The following displays the difference between supervised learning and unsupervised learning:
Deep learning and reinforcement learning functions enable a computer to develop rules on its own to solve problems.
Deep learning is a self-teaching system in which the existing data is used to train algorithms to establish patterns and then use that to make predictions about new data. Highly complex tasks, such as image classification, face recognition, speech recognition, and natural language processing, are addressed by sophisticated algorithms.
In reinforcement learning, a computer learns from trial and error. It learns dynamically by adjusting actions based on continuous feedback to maximize an outcome.
Deep learning and reinforcement learning are based on neural networks (NNs, also called artificial neural networks or ANNs). NNs include highly flexible ML algorithms that have been successfully applied to a variety of tasks characterized by nonlinearities and interactions among features.
The following chart summarizes the discussion on machine learning techniques:
Question
Which of the following statements most likely differentiates supervised learning from unsupervised learning?
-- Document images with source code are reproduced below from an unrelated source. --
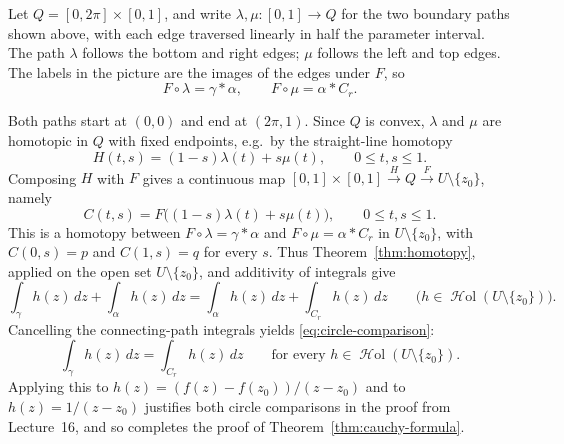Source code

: \documentclass[11pt]{article}
\theoremstyle{plain}
\theoremstyle{definition}
\theoremstyle{remark}
\numberwithin{equation}{section}
\DeclareMathOperator{\Hol}{\mathcal{H}\mathrm{ol}}
\begin{document}
\begin{center}
\end{center}


Let $Q=[0,2\pi]\times[0,1]$, and write
$\lambda,\mu\colon[0,1]\to Q$ for the two boundary paths shown above,
with each edge traversed linearly in half the parameter interval.
The path $\lambda$ follows the bottom and right edges; $\mu$ follows
the left and top edges. The labels in the picture are the images of
the edges under $F$, so
\[
 F\circ\lambda=\gamma*\alpha,\qquad F\circ\mu=\alpha*C_r.
\]

Both paths start at $(0,0)$ and end at $(2\pi,1)$. Since $Q$ is convex,
$\lambda$ and $\mu$ are homotopic in $Q$ with fixed endpoints, e.g.\ by
the straight-line homotopy
\[
 H(t,s)=(1-s)\lambda(t)+s\mu(t),\qquad 0\leq t,s\leq1.
\]
Composing $H$ with $F$ gives a continuous map
$[0,1]\times[0,1]\xrightarrow{H}Q\xrightarrow{F}U\setminus\{z_0\}$,
namely
\[
 C(t,s)=F\bigl((1-s)\lambda(t)+s\mu(t)\bigr),
 \qquad 0\leq t,s\leq1.
\]
This is a homotopy between $F\circ\lambda=\gamma*\alpha$ and
$F\circ\mu=\alpha*C_r$ in $U\setminus\{z_0\}$, with
$C(0,s)=p$ and $C(1,s)=q$ for every $s$.
Thus Theorem~\ref{thm:homotopy}, applied on the open set
$U\setminus\{z_0\}$, and additivity of integrals give
\[
 \int_\gamma h(z)\,dz+\int_\alpha h(z)\,dz
 =\int_\alpha h(z)\,dz+\int_{C_r}h(z)\,dz
 \qquad\bigl(h\in\Hol(U\setminus\{z_0\})\bigr).
\]
Cancelling the connecting-path integrals yields
\eqref{eq:circle-comparison}:
\[
 \int_\gamma h(z)\,dz=\int_{C_r}h(z)\,dz
 \qquad\text{for every }h\in\Hol(U\setminus\{z_0\}).
\]
Applying this to $h(z)=(f(z)-f(z_0))/(z-z_0)$ and to $h(z)=1/(z-z_0)$
justifies both circle comparisons in the proof from Lecture~16, and so
completes the proof of Theorem~\ref{thm:cauchy-formula}.
%
%
%
\end{document}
Supervised learning involves:
A. Using labeled data to infer the patterns between the inputs and outputs.
B. Using unlabeled data to infer the patterns between the inputs and outputs.
C. Using existing data to train algorithms to establish patterns and then use that to make predictions about new data.
Solution
The correct answer is A.
Supervised learning uses a labeled data set to infer the patterns between the inputs and outputs.
B is incorrect. Option B describes unsupervised learning. With unsupervised learning, inputs (X’s) are used for analysis with no corresponding target (Y). Unsupervised learning seeks to model the underlying structure or distribution in the data to learn more about the data since it is not given labeled training data.
C is incorrect. Using existing data to train algorithms to establish patterns and then use those patterns to make predictions about new data best describes deep learning.
Reading 6: Machine Learning
LOS 6 (a) Describe supervised machine learning, unsupervised machine learning, and deep learning.